The FBA became a student organization last fall and has grown to about 30 members over the past academic year. Garcia and Salfiti launched the organization to give students opportunities to grow connections in the fashion industry because the University does not currently offer a fashion studies degree.
Since the organization launched, it has hosted events like a Denim Drive in December, which allowed students to bring their old denim to members of the FBA to be refurbished with paint and rips. The FBA also hosted a discussion with Deborah Sawaf, the founder and president of the fine accessories company Thalé Blanc, earlier this month.

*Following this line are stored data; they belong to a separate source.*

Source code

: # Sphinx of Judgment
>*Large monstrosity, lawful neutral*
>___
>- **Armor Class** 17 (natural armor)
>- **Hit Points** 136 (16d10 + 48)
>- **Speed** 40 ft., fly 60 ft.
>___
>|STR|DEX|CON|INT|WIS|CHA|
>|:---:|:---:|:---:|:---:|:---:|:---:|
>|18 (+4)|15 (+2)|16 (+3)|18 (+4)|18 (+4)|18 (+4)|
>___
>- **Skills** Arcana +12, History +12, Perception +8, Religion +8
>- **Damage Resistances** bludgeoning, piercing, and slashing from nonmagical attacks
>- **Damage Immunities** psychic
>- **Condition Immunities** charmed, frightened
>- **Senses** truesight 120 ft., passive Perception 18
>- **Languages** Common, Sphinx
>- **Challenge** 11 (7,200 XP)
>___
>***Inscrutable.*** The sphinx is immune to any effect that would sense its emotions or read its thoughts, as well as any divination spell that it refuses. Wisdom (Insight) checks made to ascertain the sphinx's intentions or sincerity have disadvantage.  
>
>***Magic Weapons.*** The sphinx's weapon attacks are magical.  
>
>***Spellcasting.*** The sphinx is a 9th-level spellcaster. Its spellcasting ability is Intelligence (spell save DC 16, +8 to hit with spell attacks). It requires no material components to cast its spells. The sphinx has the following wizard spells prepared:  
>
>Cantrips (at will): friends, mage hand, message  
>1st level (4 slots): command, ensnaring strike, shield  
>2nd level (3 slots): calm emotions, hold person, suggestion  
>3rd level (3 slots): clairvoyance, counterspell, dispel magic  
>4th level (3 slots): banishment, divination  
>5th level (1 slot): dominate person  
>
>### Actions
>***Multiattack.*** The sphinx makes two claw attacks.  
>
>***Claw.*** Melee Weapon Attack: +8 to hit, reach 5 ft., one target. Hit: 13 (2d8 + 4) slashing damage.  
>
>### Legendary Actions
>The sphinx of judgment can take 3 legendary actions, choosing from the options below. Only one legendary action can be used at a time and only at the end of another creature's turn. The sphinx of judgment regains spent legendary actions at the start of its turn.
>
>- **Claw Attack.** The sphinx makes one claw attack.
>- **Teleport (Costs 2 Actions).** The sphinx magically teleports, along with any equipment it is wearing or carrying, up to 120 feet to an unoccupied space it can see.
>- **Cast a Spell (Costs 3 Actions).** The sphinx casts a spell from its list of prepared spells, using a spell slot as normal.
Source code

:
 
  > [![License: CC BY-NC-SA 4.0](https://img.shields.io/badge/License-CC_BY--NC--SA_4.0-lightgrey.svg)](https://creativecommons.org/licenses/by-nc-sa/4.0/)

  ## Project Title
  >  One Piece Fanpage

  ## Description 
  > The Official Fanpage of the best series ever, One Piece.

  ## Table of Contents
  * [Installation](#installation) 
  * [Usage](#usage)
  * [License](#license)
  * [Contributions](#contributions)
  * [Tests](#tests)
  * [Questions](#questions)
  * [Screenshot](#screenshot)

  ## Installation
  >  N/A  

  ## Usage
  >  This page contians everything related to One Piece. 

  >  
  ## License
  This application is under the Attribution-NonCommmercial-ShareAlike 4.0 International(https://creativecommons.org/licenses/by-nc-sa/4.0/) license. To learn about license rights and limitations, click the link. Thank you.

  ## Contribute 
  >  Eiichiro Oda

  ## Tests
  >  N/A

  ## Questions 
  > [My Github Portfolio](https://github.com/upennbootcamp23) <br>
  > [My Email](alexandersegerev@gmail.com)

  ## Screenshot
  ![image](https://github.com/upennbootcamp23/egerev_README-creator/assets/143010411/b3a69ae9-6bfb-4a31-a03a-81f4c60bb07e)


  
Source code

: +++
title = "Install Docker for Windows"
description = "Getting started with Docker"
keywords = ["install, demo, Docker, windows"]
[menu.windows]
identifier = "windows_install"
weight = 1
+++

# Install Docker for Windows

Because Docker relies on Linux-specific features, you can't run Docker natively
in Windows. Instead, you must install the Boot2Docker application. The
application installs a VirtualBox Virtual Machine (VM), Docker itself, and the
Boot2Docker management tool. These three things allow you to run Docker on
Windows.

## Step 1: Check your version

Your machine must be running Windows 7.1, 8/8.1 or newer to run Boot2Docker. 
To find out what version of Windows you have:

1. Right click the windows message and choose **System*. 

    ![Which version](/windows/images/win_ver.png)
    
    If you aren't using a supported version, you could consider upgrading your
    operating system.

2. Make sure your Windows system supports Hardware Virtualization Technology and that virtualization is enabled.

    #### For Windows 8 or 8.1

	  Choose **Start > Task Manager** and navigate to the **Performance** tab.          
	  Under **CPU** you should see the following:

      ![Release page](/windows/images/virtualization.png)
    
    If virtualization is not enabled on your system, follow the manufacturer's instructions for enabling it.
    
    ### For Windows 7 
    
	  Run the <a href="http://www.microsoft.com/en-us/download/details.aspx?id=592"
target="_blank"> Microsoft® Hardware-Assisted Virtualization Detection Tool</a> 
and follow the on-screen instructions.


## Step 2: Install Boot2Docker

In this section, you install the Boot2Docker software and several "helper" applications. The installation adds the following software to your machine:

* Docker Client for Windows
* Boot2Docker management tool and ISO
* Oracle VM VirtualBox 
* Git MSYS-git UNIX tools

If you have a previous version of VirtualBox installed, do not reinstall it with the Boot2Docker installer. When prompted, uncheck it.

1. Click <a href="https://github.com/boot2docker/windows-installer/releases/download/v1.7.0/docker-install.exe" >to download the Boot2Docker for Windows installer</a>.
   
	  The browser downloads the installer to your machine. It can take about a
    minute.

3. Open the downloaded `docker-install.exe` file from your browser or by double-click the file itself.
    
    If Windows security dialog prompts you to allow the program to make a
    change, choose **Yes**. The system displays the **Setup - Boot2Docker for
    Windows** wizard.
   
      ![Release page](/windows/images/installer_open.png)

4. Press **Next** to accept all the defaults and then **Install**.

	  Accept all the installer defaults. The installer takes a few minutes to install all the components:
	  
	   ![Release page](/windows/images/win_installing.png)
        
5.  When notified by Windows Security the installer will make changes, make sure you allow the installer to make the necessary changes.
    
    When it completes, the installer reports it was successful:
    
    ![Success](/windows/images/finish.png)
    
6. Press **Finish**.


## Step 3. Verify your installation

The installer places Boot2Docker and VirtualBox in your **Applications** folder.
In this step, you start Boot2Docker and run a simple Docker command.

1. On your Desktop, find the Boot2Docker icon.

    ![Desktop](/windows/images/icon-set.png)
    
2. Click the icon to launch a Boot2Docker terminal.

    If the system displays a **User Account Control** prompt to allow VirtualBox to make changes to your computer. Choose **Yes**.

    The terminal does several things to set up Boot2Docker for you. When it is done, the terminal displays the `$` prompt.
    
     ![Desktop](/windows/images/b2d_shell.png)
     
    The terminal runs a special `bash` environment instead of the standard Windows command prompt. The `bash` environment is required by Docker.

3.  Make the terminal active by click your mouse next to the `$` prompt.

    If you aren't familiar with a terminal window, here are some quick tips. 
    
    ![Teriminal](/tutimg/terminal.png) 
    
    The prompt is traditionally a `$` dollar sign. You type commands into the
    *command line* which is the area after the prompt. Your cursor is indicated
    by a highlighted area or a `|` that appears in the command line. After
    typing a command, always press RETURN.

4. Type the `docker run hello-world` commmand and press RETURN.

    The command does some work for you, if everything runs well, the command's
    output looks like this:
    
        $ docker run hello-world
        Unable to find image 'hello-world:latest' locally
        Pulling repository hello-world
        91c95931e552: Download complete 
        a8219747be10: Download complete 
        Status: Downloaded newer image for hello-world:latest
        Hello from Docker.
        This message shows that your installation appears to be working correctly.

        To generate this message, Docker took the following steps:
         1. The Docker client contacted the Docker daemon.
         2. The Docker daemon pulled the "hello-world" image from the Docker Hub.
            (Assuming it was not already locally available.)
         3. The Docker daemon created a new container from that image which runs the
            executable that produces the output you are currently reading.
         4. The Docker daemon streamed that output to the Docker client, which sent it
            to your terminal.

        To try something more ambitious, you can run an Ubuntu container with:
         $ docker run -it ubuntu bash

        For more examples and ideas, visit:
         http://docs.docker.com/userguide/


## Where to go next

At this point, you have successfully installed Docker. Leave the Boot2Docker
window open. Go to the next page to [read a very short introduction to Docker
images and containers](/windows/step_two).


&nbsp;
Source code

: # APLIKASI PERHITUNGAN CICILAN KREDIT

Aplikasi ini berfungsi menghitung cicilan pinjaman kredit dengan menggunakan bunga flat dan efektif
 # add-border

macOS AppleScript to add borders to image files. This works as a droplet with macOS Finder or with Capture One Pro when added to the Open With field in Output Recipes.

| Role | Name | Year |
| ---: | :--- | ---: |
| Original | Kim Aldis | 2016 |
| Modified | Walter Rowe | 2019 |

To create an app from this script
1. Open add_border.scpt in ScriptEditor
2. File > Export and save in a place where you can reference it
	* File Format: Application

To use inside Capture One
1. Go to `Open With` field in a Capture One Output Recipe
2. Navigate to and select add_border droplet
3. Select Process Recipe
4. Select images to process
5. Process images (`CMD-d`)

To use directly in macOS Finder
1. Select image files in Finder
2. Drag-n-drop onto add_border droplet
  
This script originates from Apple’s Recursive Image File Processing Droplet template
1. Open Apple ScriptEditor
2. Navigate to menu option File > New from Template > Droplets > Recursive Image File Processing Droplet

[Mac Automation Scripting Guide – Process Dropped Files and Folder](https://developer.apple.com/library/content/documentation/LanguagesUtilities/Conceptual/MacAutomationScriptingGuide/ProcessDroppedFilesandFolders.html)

“We’re a new org, and we have a lot of talent to show, but we don’t necessarily have a lot of contacts yet,” Salfiti said. “We have these amazing stylists on the team. We decided to crowdsource and have people from GW and from our team submit looks that make them feel good and that they value.”
After the show, guests were invited to network with the stylists, local entrepreneurs like Lynda Peralta, the inventor of Pocket Palette – a travel-size makeup palette – and business school faculty to talk about job opportunities in the fashion industry.
Garcia, one of the co-founders, said living in D.C. could limit the FBA’s outreach to designers because there are few people involved in the fashion industry.
“It’s harder to come into contact with people just because a lot of them are in bigger cities where fashion is more of a topic of conversation and more of a lifestyle,” Garcia said in an email. “It does become harder to facilitate and get designers on board or keynote speakers to come and speak.”
She said she hopes the organization will help build a professional network of students interested in fashion who can learn more about skills like directing a photoshoot and writing editorial articles about different styles. The organization could be a channel for students to connect with local professionals in retail, she said.
“My dream would be for FBA to become a direct channel between GW students and recruiters in the world of fashion,” Garcia said. “I’d love for FBA to be recognized among recruiters as an organization that provides great talent, dedication and drive.”